Cameron’un “üç varoluşsal tehdit” söylemi, aslında teknoloji ve politika alanında giderek daha fazla dile getirilen bir endişeyi yansıtıyor:
İklim Krizi: Doğal sistemlerin hızla bozulması ve kaynak çatışmaları.
Nükleer Silahlar: Jeopolitik gerilimlerin yeniden tırmanması.
Süper Zekâ: Yüksek otonomiye sahip YZ sistemlerinin kontrolsüzleşmesi.
Bu üç başlığın aynı anda güçlenmesi, karar vericilerin stratejik önceliklerini zorlaştırıyor. Cameron’un uyarısı, özellikle YZ’nin nükleer komuta zincirlerine veya otomatik savunma sistemlerine entegre edilmesi ihtimalinde ortaya çıkabilecek riskleri yeniden gündeme taşıyor.
Japonya’dan 50 Milyar Yenlik Kuantum Teknolojisi Hamlesi
Japonya, yerli kuantum teknolojisi sektörünü endüstrileştirmek için yaklaşık 50 milyar yen (yaklaşık 335 milyon dolar) yatırım yapacak. Ekonomi, Ticaret ve Sanayi Bakanlığı (METI) tarafından yürütülecek girişim, Fujitsu, KDDI gibi büyük şirketlerin yanı sıra OptQC ve Jij gibi yenilikçi girişimlerin de aralarında bulunduğu 10’dan fazla firmaya destek sağlayacak.
Bu adım, ABD ve Çin ile küresel rekabetin kızıştığı kuantum bilişim alanında Japonya’yı öne çıkarmayı hedefliyor. Henüz erken aşamada olan kuantum bilgisayarlar; ilaç keşfinden kriptografiye, lojistikten enerji optimizasyonuna kadar birçok sektörde devrim yaratma potansiyeline sahip. Bu durumda uluslararası ilişkilerde teknolojik rekabetin güç dengelerine olan etkisini göstermesi açısından da oldukça önemli.

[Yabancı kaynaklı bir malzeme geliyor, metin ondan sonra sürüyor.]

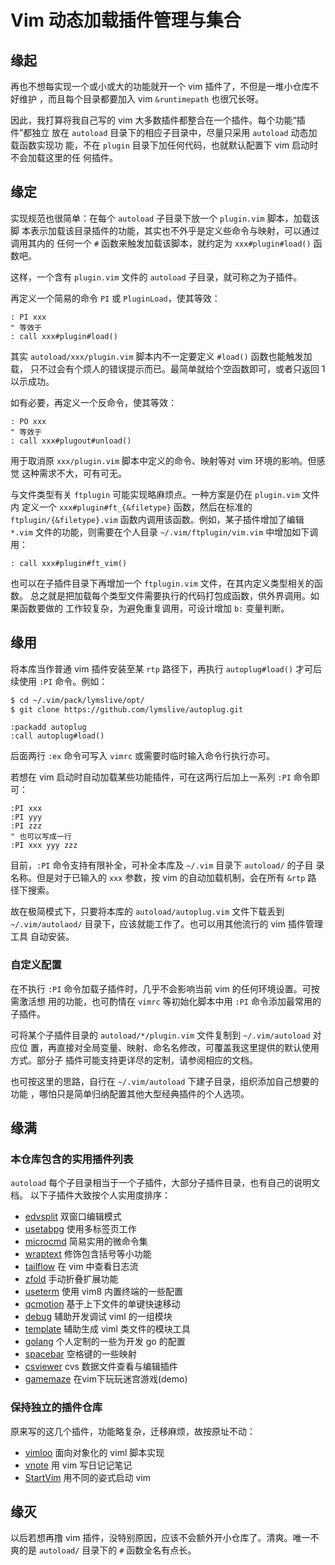 # Vim 动态加载插件管理与集合

## 缘起

再也不想每实现一个或小或大的功能就开一个 vim 插件了，不但是一堆小仓库不好维护
，而且每个目录都要加入 vim `&runtimepath` 也很冗长呀。

因此，我打算将我自己写的 vim 大多数插件都整合在一个插件。每个功能“插件”都独立
放在 `autoload` 目录下的相应子目录中，尽量只采用 `autoload` 动态加载函数实现功
能，不在 `plugin` 目录下加任何代码，也就默认配置下 vim 启动时不会加载这里的任
何插件。

## 缘定

实现规范也很简单：在每个 `autoload` 子目录下放一个 `plugin.vim` 脚本，加载该脚
本表示加载该目录插件的功能，其实也不外乎是定义些命令与映射，可以通过调用其内的
任何一个 `#` 函数来触发加载该脚本，就约定为 `xxx#plugin#load()` 函数吧。

这样，一个含有 `plugin.vim` 文件的 `autoload` 子目录，就可称之为子插件。

再定义一个简易的命令 `PI` 或 `PluginLoad`，使其等效：
```vim
: PI xxx
" 等效于
: call xxx#plugin#load()
```

其实 `autoload/xxx/plugin.vim` 脚本内不一定要定义 `#load()` 函数也能触发加载，
只不过会有个烦人的错误提示而已。最简单就给个空函数即可，或者只返回 1 以示成功。

如有必要，再定义一个反命令，使其等效：
```vim
: PO xxx
" 等效于
: call xxx#plugout#unload()
```
用于取消原 `xxx/plugin.vim` 脚本中定义的命令、映射等对 vim 环境的影响。但感觉
这种需求不大，可有可无。

与文件类型有关 `ftplugin` 可能实现略麻烦点。一种方案是仍在 `plugin.vim` 文件内
定义一个 `xxx#plugin#ft_{&filetype}` 函数，然后在标准的
`ftplugin/{&filetype}.vim` 函数内调用该函数。例如，某子插件增加了编辑 `*.vim`
文件的功能，则需要在个人目录 `~/.vim/ftplugin/vim.vim` 中增加如下调用：

```vim
: call xxx#plugin#ft_vim()
```

也可以在子插件目录下再增加一个 `ftplugin.vim` 文件，在其内定义类型相关的函数。
总之就是把加载每个类型文件需要执行的代码打包成函数，供外界调用。如果函数要做的
工作较复杂，为避免重复调用，可设计增加 `b:` 变量判断。

## 缘用

将本库当作普通 vim 插件安装至某 `rtp` 路径下，再执行 `autoplug#load()` 才可后
续使用 `:PI` 命令。例如：

```sh
$ cd ~/.vim/pack/lymslive/opt/
$ git clone https://github.com/lymslive/autoplug.git
```

```vim
:packadd autoplug
:call autoplug#load()
```

后面两行 `:ex` 命令可写入 `vimrc` 或需要时临时输入命令行执行亦可。

若想在 vim 启动时自动加载某些功能插件，可在这两行后加上一系列 `:PI` 命令即可：
```vim
:PI xxx
:PI yyy
:PI zzz
" 也可以写成一行
:PI xxx yyy zzz
```

目前，`:PI` 命令支持有限补全，可补全本库及 `~/.vim` 目录下 `autoload/` 的子目
录名称。但是对于已输入的 `xxx` 参数，按 vim 的自动加载机制，会在所有 `&rtp` 路
径下搜索。

故在极简模式下，只要将本库的 `autoload/autoplug.vim` 文件下载丢到
`~/.vim/autolaod/` 目录下，应该就能工作了。也可以用其他流行的 vim 插件管理工具
自动安装。

### 自定义配置

在不执行 `:PI` 命令加载子插件时，几乎不会影响当前 vim 的任何环境设置。可按需激活想
用的功能，也可酌情在 `vimrc` 等初始化脚本中用 `:PI` 命令添加最常用的子插件。

可将某个子插件目录的 `autoload/*/plugin.vim` 文件复制到 `~/.vim/autoload` 对应位
置，再直接对全局变量、映射、命名名修改，可覆盖我这里提供的默认使用方式。部分子
插件可能支持更详尽的定制，请参阅相应的文档。

也可按这里的思路，自行在 `~/.vim/autoload` 下建子目录，组织添加自己想要的功能
，哪怕只是简单归纳配置其他大型经典插件的个人选项。

## 缘满

### 本仓库包含的实用插件列表

`autoload` 每个子目录相当于一个子插件，大部分子插件目录，也有自己的说明文档。
以下子插件大致按个人实用度排序：

+ [edvsplit](autoload/edvsplit) 双窗口编辑模式
+ [usetabpg](autoload/usetabpg) 使用多标签页工作
+ [microcmd](autoload/microcmd) 简易实用的微命令集
+ [wraptext](autoload/wraptext) 修饰包含括号等小功能
+ [tailflow](autoload/tailflow) 在 vim 中查看日志流
+ [zfold](autoload/zfold) 手动折叠扩展功能
+ [useterm](autoload/useterm) 使用 vim8 内置终端的一些配置
+ [qcmotion](autoload/qcmotion) 基于上下文件的单键快速移动
+ [debug](autoload/debug) 辅助开发调试 viml 的一组模块
+ [template](autoload/template) 辅助生成 viml 类文件的模块工具
+ [golang](autoload/golang) 个人定制的一些为开发 go 的配置
+ [spacebar](autoload/spacebar) 空格键的一些映射
+ [csviewer](autoload/csviewer) cvs 数据文件查看与编辑插件
+ [gamemaze](autoload/gamemaze) 在vim下玩玩迷宫游戏(demo)

### 保持独立的插件仓库

原来写的这几个插件，功能略复杂，迁移麻烦，故按原址不动：

* [vimloo](https://github.com/lymslive/vimloo) 面向对象化的 viml 脚本实现
* [vnote](https://github.com/lymslive/vnote) 用 vim 写日记记笔记
* [StartVim](https://github.com/lymslive/StartVim) 用不同的姿式启动 vim

<!--
### 计划或正在撸的插件

- [vtmder](autoload/vtmder) 受 TC 与 MC 启发的文件管理插件
-->

## 缘灭

以后若想再撸 vim 插件，没特别原因，应该不会额外开小仓库了。清爽。唯一不爽的是
`autoload/` 目录下的 `#` 函数全名有点长。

Japonya yalnızca donanım tarafına değil, kuantum cihazlarının pratikte çalışmasını sağlayacak ara katman yazılımlara (middleware) da yatırım yapıyor. KDDI ve Jij’in geliştirdiği kuantum işletim sistemi projeleri, bu kapsamda öncelikli destek görecek. Henüz küresel ölçekte yaygın kabul görmüş bir kuantum işletim sistemi bulunmuyor; METI, bu boşluğun Japonya için büyük bir fırsat olduğuna inanıyor. Tıpkı Microsoft’un Windows ile klasik bilişimde standart belirlemesi gibi, Japonya da yeni kuantum çağında yazılım katmanını ele geçirerek stratejik üstünlük hedefliyor.
Bu çabaların nihayetinde bir ekosistem inşası için atılan adımlar olduğunu görmek mümkün. Zira kuantum bilgisayarlarının inşası tek başına kuantum bilgisayar gelişimi değil de bunun etrafında örgütlenen pek çok alanın da gelişimine destek vermektedir. Akademik bilgi üretiminden teknoloji donanım ekosistemlerinin inşasına kadar pek çok alanın inşası bu şekilde mümkün hâle gelmektedir.